START Provided records

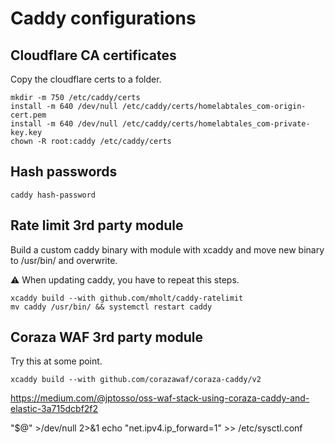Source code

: # Caddy configurations

## Cloudflare CA certificates

Copy the cloudflare certs to a folder.

```shell
mkdir -m 750 /etc/caddy/certs
install -m 640 /dev/null /etc/caddy/certs/homelabtales_com-origin-cert.pem
install -m 640 /dev/null /etc/caddy/certs/homelabtales_com-private-key.key
chown -R root:caddy /etc/caddy/certs
```

## Hash passwords

```shell
caddy hash-password

```

## Rate limit 3rd party module

Build a custom caddy binary with module with xcaddy and move new binary to /usr/bin/ and overwrite.

⚠️ When updating caddy, you have to repeat this steps.

```shell
xcaddy build --with github.com/mholt/caddy-ratelimit
mv caddy /usr/bin/ && systemctl restart caddy
```

## Coraza WAF 3rd party module

Try this at some point.

```shell
xcaddy build --with github.com/corazawaf/coraza-caddy/v2
```

<https://medium.com/@jptosso/oss-waf-stack-using-coraza-caddy-and-elastic-3a715dcbf2f2>

"$@" >/dev/null 2>&1 echo "net.ipv4.ip_forward=1" >> /etc/sysctl.conf
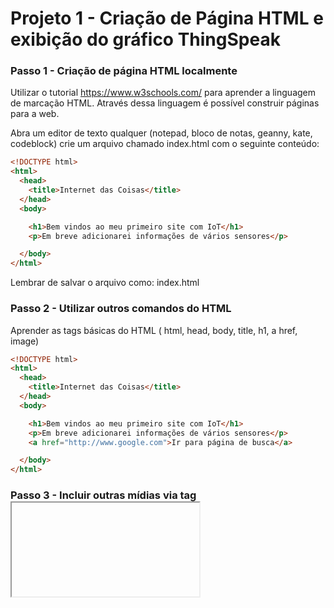 # Projeto 1 - Criação de Página HTML e exibição do gráfico ThingSpeak


### Passo 1 - Criação de página HTML localmente
Utilizar o tutorial https://www.w3schools.com/ para aprender a linguagem de marcação HTML. Através dessa linguagem é possível construir páginas para a web.

Abra um editor de texto qualquer (notepad, bloco de notas, geanny, kate, codeblock) crie um arquivo chamado index.html com o seguinte conteúdo:
```HTML
<!DOCTYPE html>
<html>
  <head>
    <title>Internet das Coisas</title>
  </head>
  <body>

    <h1>Bem vindos ao meu primeiro site com IoT</h1>
    <p>Em breve adicionarei informações de vários sensores</p>

  </body>
</html> 
```
Lembrar de salvar o arquivo como: index.html

### Passo 2 - Utilizar outros comandos do HTML
Aprender as tags básicas do HTML ( html, head, body, title, h1, a href, image)
```HTML
<!DOCTYPE html>
<html>
  <head>
    <title>Internet das Coisas</title>
  </head>
  <body>

    <h1>Bem vindos ao meu primeiro site com IoT</h1>
    <p>Em breve adicionarei informações de vários sensores</p>
    <a href="http://www.google.com">Ir para página de busca</a>

  </body>
</html> 
```


### Passo 3 - Incluir outras mídias via tag <iframe> 
Incluir serviços de outros sites dentro de sua página (Incluir videos do youtube, usando a tag iframe)
  
```HTML
<!DOCTYPE html>
<html>
  <head>
    <title>Internet das Coisas</title>
  </head>
  <body>

    <h1>Bem vindos ao meu primeiro site com IoT</h1>
    <p>Em breve adicionarei informações de vários sensores</p>
    <a href="http://www.google.com">Ir para página de busca</a>
    <iframe width="560" height="315" src="https://www.youtube.com/embed/QSIPNhOiMoE" frameborder="0" allow="accelerometer; autoplay; encrypted-media; gyroscope; picture-in-picture" allowfullscreen></iframe>

  </body>
</html> 
```
### Passo 4 - Criar conta no ThingSpeak
https://thingspeak.com/

### Passo 5 - Criar canal no ThingSpeak
Uma vez que tenhamos criado uma conta no site ThingSpeak, devemos logar no sistema e criar um Canal.
Para esse projeto, criaremos um canal chamado LUX. 
Este canal exibirá informações de um sensor de luz(luminosidade e data em que o dado foi coletado).
Devemos habilitar o mesmo para que tenha acesso público.

### Passo 5 - Compartilhar canal e Adicionar iframe do serviço na página html criada; 
```HTML
<!DOCTYPE html>
<html>
	<head>
		<title>Projeto 1 - Página com Thingspeak </title>
		<meta charset="utf-8">
  </head>
	<body>
	
	<h1>Thingspeak</h1>

  	<iframe width="450" height="260" style="border: 1px solid #cccccc;" src="https://thingspeak.com/channels/709914/charts/1?bgcolor=%23ffffff&color=%23d62020&dynamic=true&results=60&type=line&update=15"></iframe>
	</body>
</html> 
```

### Passo 6 - Criar uma função que gere informações randômicas para alimentar o canal do thingspeak via api rest fornecida pelo Canal;
Para resolver o passo 6 precisamos criar um código javascript que gere número randomicos que simulem os dados capturados de um sensor de luz. Esse dados gerados deverão ser enviados para GET https://api.thingspeak.com/update?api_key=OYUIUNJVJ995AK6C&field1=0 
Onde o Zero no final do link deve ser substituido pelo valor gerado pela função.
```javascript
<!DOCTYPE html>
<html>
  <head>
    <title>IoT ECT</title>
    <script>
        //criar váriavel global
        var count=1;
        //definição de função para envio de dados para o thinkspeak
        function sendToAPI(lux) {
          //gera um número randomico entre 1 e 100
          count=Math.floor((Math.random() * 100) + 1);
          //criar um objeto capaz de enviar dados via requisição HTTP GET
          const http = new XMLHttpRequest()
          //prepara um GET passando a váriavel lux como ultimo paramentro do link
          http.open("GET", "https://api.thingspeak.com/update?api_key=OYUIUNJVJ995AK6C&field1="+lux)
          //envia um GET
          http.send()
          //quando a requisição retornar ele chama o console e imprime o valor gerado
          http.onload = console.log(http.responseText+" "+lux)
        }   
        //a função de envio de dados é chamada de 3 em 3 segundos
        setInterval( function() { sendToAPI(count) }, 3000);
        
    </script>
  </head>
         
  <body>

  <h1>Praticando Javascript com Iot</h1>
  <p>De 3 em 3 segundos enviando número randomico para o thinkspeak</p>
  <iframe width="450" height="260" style="border: 1px solid #cccccc;" src="https://thingspeak.com/channels/709914/charts/1?bgcolor=%23ffffff&color=%23d62020&dynamic=true&results=60&type=line"></iframe>
  </body>
</html>
```
Exemplo funcionando: https://aquilesburlamaqui.000webhostapp.com/iot/thingspeak.html

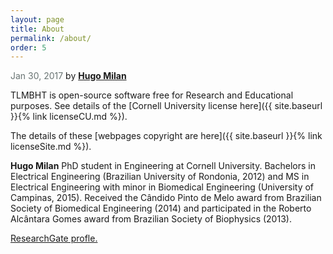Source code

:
```yaml
---
layout: page
title: About
permalink: /about/
order: 5
---
```


<span style="color:#697473">Jan 30, 2017</span> by [**Hugo Milan**](https://hugomilan.github.io/) 

TLMBHT is open-source software free for Research and Educational purposes. See details of the [Cornell University license here]({{ site.baseurl }}{% link licenseCU.md %}).

The details of these [webpages copyright are here]({{ site.baseurl }}{% link licenseSite.md %}).

**Hugo Milan** PhD student in Engineering at Cornell University. Bachelors in Electrical Engineering (Brazilian University of Rondonia, 2012) and MS in Electrical Engineering with minor in Biomedical Engineering (University of Campinas, 2015). Received the Cândido Pinto de Melo award from Brazilian Society of Biomedical Engineering (2014) and participated in the Roberto Alcântara Gomes award from Brazilian Society of Biophysics (2013).

[ResearchGate profle.](https://www.researchgate.net/profile/Hugo_Milan2)
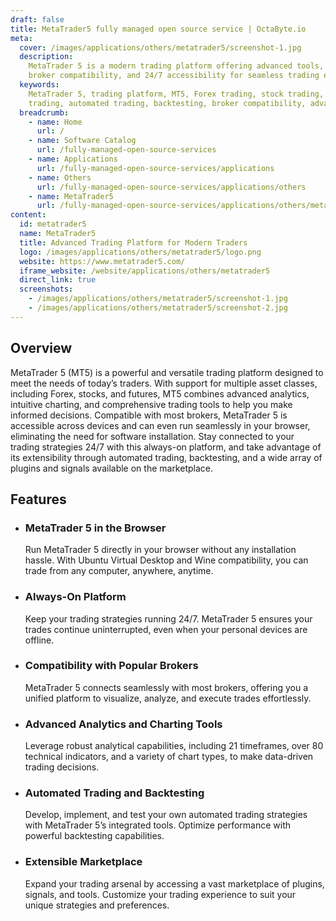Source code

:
 ```yaml
---
draft: false
title: MetaTrader5 fully managed open source service | OctaByte.io
meta:
  cover: /images/applications/others/metatrader5/screenshot-1.jpg
  description:
    MetaTrader 5 is a modern trading platform offering advanced tools,
    broker compatibility, and 24/7 accessibility for seamless trading experiences.
  keywords:
    MetaTrader 5, trading platform, MT5, Forex trading, stock trading, futures
    trading, automated trading, backtesting, broker compatibility, advanced analytics
  breadcrumb:
    - name: Home
      url: /
    - name: Software Catalog
      url: /fully-managed-open-source-services
    - name: Applications
      url: /fully-managed-open-source-services/applications
    - name: Others
      url: /fully-managed-open-source-services/applications/others
    - name: MetaTrader5
      url: /fully-managed-open-source-services/applications/others/metatrader5
content:
  id: metatrader5
  name: MetaTrader5
  title: Advanced Trading Platform for Modern Traders
  logo: /images/applications/others/metatrader5/logo.png
  website: https://www.metatrader5.com/
  iframe_website: /website/applications/others/metatrader5
  direct_link: true
  screenshots:
    - /images/applications/others/metatrader5/screenshot-1.jpg
    - /images/applications/others/metatrader5/screenshot-2.jpg
---
```


## Overview

MetaTrader 5 (MT5) is a powerful and versatile trading platform designed to meet the needs of today’s traders. With support for multiple asset classes, including Forex, stocks, and futures, MT5 combines advanced analytics, intuitive charting, and comprehensive trading tools to help you make informed decisions. Compatible with most brokers, MetaTrader 5 is accessible across devices and can even run seamlessly in your browser, eliminating the need for software installation. Stay connected to your trading strategies 24/7 with this always-on platform, and take advantage of its extensibility through automated trading, backtesting, and a wide array of plugins and signals available on the marketplace.

## Features

- ### MetaTrader 5 in the Browser

  Run MetaTrader 5 directly in your browser without any installation hassle. With Ubuntu Virtual Desktop and Wine compatibility, you can trade from any computer, anywhere, anytime.

- ### Always-On Platform

  Keep your trading strategies running 24/7. MetaTrader 5 ensures your trades continue uninterrupted, even when your personal devices are offline.

- ### Compatibility with Popular Brokers

  MetaTrader 5 connects seamlessly with most brokers, offering you a unified platform to visualize, analyze, and execute trades effortlessly.

- ### Advanced Analytics and Charting Tools

  Leverage robust analytical capabilities, including 21 timeframes, over 80 technical indicators, and a variety of chart types, to make data-driven trading decisions.

- ### Automated Trading and Backtesting

  Develop, implement, and test your own automated trading strategies with MetaTrader 5’s integrated tools. Optimize performance with powerful backtesting capabilities.

- ### Extensible Marketplace

  Expand your trading arsenal by accessing a vast marketplace of plugins, signals, and tools. Customize your trading experience to suit your unique strategies and preferences.
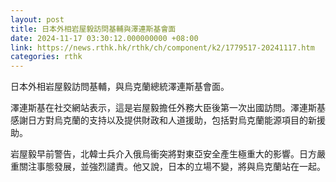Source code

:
 ```yaml
---
layout: post
title: 日本外相岩屋毅訪問基輔與澤連斯基會面
date: 2024-11-17 03:30:12.000000000 +08:00
link: https://news.rthk.hk/rthk/ch/component/k2/1779517-20241117.htm
categories: rthk
---
```


日本外相岩屋毅訪問基輔，與烏克蘭總統澤連斯基會面。

澤連斯基在社交網站表示，這是岩屋毅擔任外務大臣後第一次出國訪問。澤連斯基感謝日方對烏克蘭的支持以及提供財政和人道援助，包括對烏克蘭能源項目的新援助。

岩屋毅早前警告，北韓士兵介入俄烏衝突將對東亞安全產生極重大的影響。日方嚴重關注事態發展，並強烈譴責。他又說，日本的立場不變，將與烏克蘭站在一起。
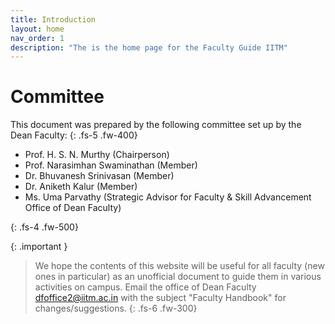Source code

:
 ```yaml
---
title: Introduction
layout: home
nav_order: 1
description: "The is the home page for the Faculty Guide IITM"
---
```


# Committee

This document was prepared by the following committee set up by the Dean Faculty:
{: .fs-5 .fw-400}
* Prof. H. S. N. Murthy (Chairperson)
* Prof. Narasimhan Swaminathan (Member)
* Dr. Bhuvanesh Srinivasan (Member)
* Dr. Aniketh Kalur (Member)
* Ms. Uma Parvathy (Strategic Advisor for Faculty & Skill Advancement Office of Dean Faculty)



{: .fs-4 .fw-500}

{: .important }
> We hope the contents of this website will be useful for all faculty (new ones in particular) as an unofficial document to guide them in various activities on campus. Email the office of Dean Faculty [dfoffice2@iitm.ac.in](mailto:dfoffice2@iitm.ac.in) with the subject "Faculty Handbook" for changes/suggestions.
{: .fs-6 .fw-300}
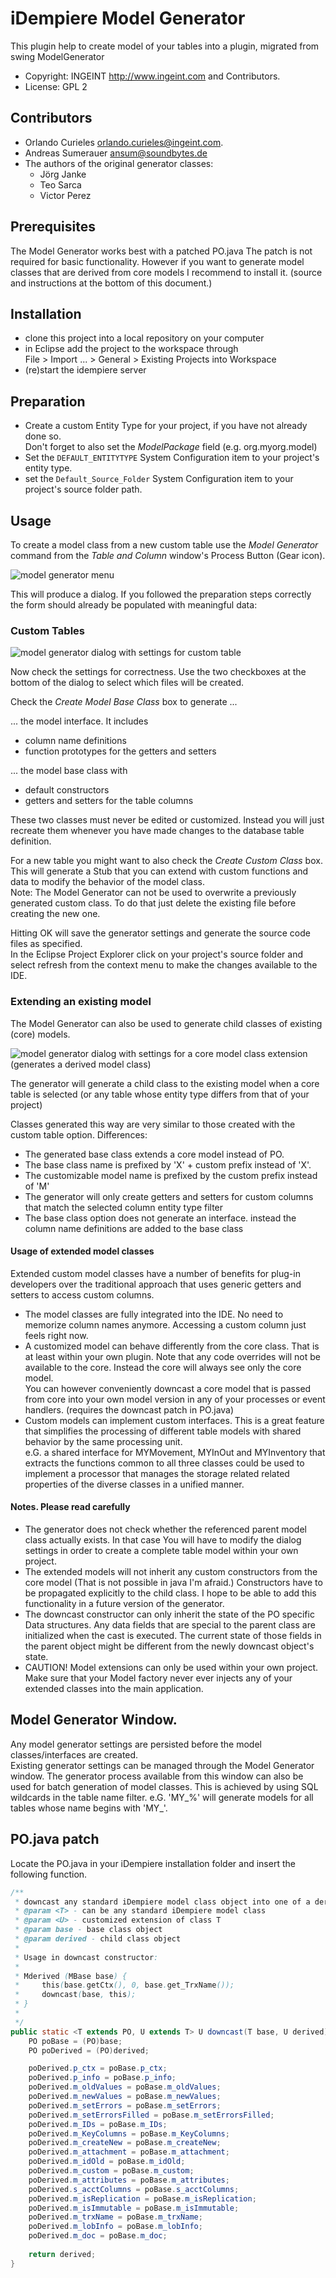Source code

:# iDempiere Model Generator

This plugin help to create model of your tables into a plugin, migrated from swing ModelGenerator


- Copyright: INGEINT <http://www.ingeint.com> and Contributors.
- License: GPL 2


## Contributors

- Orlando Curieles <orlando.curieles@ingeint.com>.
- Andreas Sumerauer <ansum@soundbytes.de>
- The authors of the original generator classes:
    - Jörg Janke
    - Teo Sarca
    - Victor Perez

## Prerequisites

The Model Generator works best with a patched PO.java
The patch is not required for basic functionality. However if you want 
to generate model classes that are derived from core models I recommend to install it. (source and instructions at the bottom of this document.)

## Installation

- clone this project into a local repository on your computer
- in Eclipse add the project to the workspace through  
File > Import ... > General > Existing Projects into Workspace
- (re)start the idempiere server

## Preparation

- Create a custom Entity Type for your project, if you have not already done so.  
Don't forget to also set the *ModelPackage* field (e.g. org.myorg.model)
- Set the ``DEFAULT_ENTITYTYPE`` System Configuration item to your project's entity type.
- set the ``Default_Source_Folder`` System Configuration item to your project's source folder path.

## Usage

To create a model class from a new custom table use the *Model Generator* command from the *Table and Column* window's Process Button (Gear icon).

![model generator menu](./pics/model_gen_menu.png "model generator menu")

This will produce a dialog. If you followed the preparation steps correctly the form should already be populated with meaningful data:

### Custom Tables

![model generator dialog with settings for custom table](./pics/model_gen_custom.png "model generator dialog settings for custom table")

Now check the settings for correctness. Use the two checkboxes at the bottom of the dialog to select which files will be created.

Check the *Create Model Base Class* box to generate ...
  
... the model interface. It includes
- column name definitions
- function prototypes for the getters and setters

... the model base class with 
- default constructors 
- getters and setters for the table columns

These two classes must never be edited or customized. Instead you will just recreate them whenever you have made changes to the database table definition.

For a new table you might want to also check the *Create Custom Class* box. This will generate a Stub that you can extend with custom functions and data to modify the behavior of the model class.  
Note: The Model Generator can not be used to overwrite a previously generated custom class. To do that just delete the existing file before creating the new one. 

Hitting OK will save the generator settings and generate the source code files as specified.  
In the Eclipse Project Explorer click on your project's source folder and select refresh from the context menu to make the changes available to the IDE.

### Extending an existing model

The Model Generator can also be used to generate child classes of existing (core) models.

![model generator dialog with settings for a core model class extension (generates a derived model class)](./pics/model_gen_extension.png "model generator dialog settings for a core model class extension")

The generator will generate a child class to the existing model when a core table is selected (or any table whose entity type differs from that of your project) 

Classes generated this way are very similar to those created with the custom table option. Differences:

- The generated base class extends a core model instead of PO.
- The base class name is prefixed by 'X' + custom prefix instead of 'X'.
- The customizable model name is prefixed by the custom prefix instead of 'M' 
- The generator will only create getters and setters for custom columns that match the selected column entity type filter
- The base class option does not generate an interface. instead the column name definitions are added to the base class

#### Usage of extended model classes

Extended custom model classes have a number of benefits for plug-in developers over the traditional approach that uses generic getters and setters to access custom columns.

- The model classes are fully integrated into the IDE. No need to memorize column names anymore. Accessing a custom column just feels right now.
- A customized model can behave differently from the core class. That is at least within your own plugin. Note that any code overrides will not be available to the core. Instead the core will always see only the core model.  
You can however conveniently downcast a core model that is passed from core into your own model version in any of your processes or event handlers. (requires the downcast patch in PO.java)
- Custom models can implement custom interfaces. This is a great feature that simplifies the processing of different table models with shared behavior by the same processing unit.  
e.G. a shared interface for MYMovement, MYInOut and MYInventory that extracts the functions common to all three classes could be used to implement a processor that manages the storage related related properties of the diverse classes in a unified manner.
 

#### Notes. Please read carefully
- The generator does not check whether the referenced parent model class actually exists. In that case You will have to modify the dialog settings in order to create a complete table model within your own project. 
- The extended models will not inherit any custom constructors from the core model (That is not possible in java I'm afraid.) Constructors have to be propagated explicitly to the child class. I hope to be able to add this functionality in a future version of the generator. 
- The downcast constructor can only inherit the state of the PO specific Data structures. Any data fields that are special to the parent class are initialized when the cast is executed. The current state of those fields in the parent object might be different from the newly downcast object's state. 
- CAUTION! Model extensions can only be used within your own project. Make sure that your Model factory never ever injects any of your extended classes into the main application. 

## Model Generator Window.

Any model generator settings are persisted before the model classes/interfaces are created.  
Existing generator settings can be managed through the Model Generator window.
The generator process available from this window can also be used for batch generation of model classes.
This is achieved by using SQL wildcards in the table name filter. e.G. 'MY_%' will generate models for all tables whose name begins with 'MY_'. 

## PO.java patch

Locate the PO.java in your iDempiere installation folder and insert the following function.

```java
/**
 * downcast any standard iDempiere model class object into one of a derived custom class
 * @param <T> - can be any standard iDempiere model class 
 * @param <U> - customized extension of class T 
 * @param base - base class object
 * @param derived - child class object
 *  
 * Usage in downcast constructor: 
 * 
 * Mderived (MBase base) {
 *     this(base.getCtx(), 0, base.get_TrxName());
 *     downcast(base, this);	
 * }
 *  
 */
public static <T extends PO, U extends T> U downcast(T base, U derived){
	PO poBase = (PO)base;
	PO poDerived = (PO)derived;

	poDerived.p_ctx = poBase.p_ctx;
	poDerived.p_info = poBase.p_info;
	poDerived.m_oldValues = poBase.m_oldValues;
	poDerived.m_newValues = poBase.m_newValues;
	poDerived.m_setErrors = poBase.m_setErrors;
	poDerived.m_setErrorsFilled = poBase.m_setErrorsFilled;
	poDerived.m_IDs = poBase.m_IDs;
	poDerived.m_KeyColumns = poBase.m_KeyColumns;
	poDerived.m_createNew = poBase.m_createNew;
	poDerived.m_attachment = poBase.m_attachment;
	poDerived.m_idOld = poBase.m_idOld;
	poDerived.m_custom = poBase.m_custom;
	poDerived.m_attributes = poBase.m_attributes;
	poDerived.s_acctColumns = poBase.s_acctColumns;
	poDerived.m_isReplication = poBase.m_isReplication;
	poDerived.m_isImmutable = poBase.m_isImmutable;
	poDerived.m_trxName = poBase.m_trxName;
	poDerived.m_lobInfo = poBase.m_lobInfo;
	poDerived.m_doc = poBase.m_doc;
	
	return derived;
}
```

END Provided records

#### Task objective
Of the lines above, copy each that contains "option".

#### Response to the exercise
Classes generated this way are very similar to those created with the custom table option. Differences:
- The base class option does not generate an interface. instead the column name definitions are added to the base class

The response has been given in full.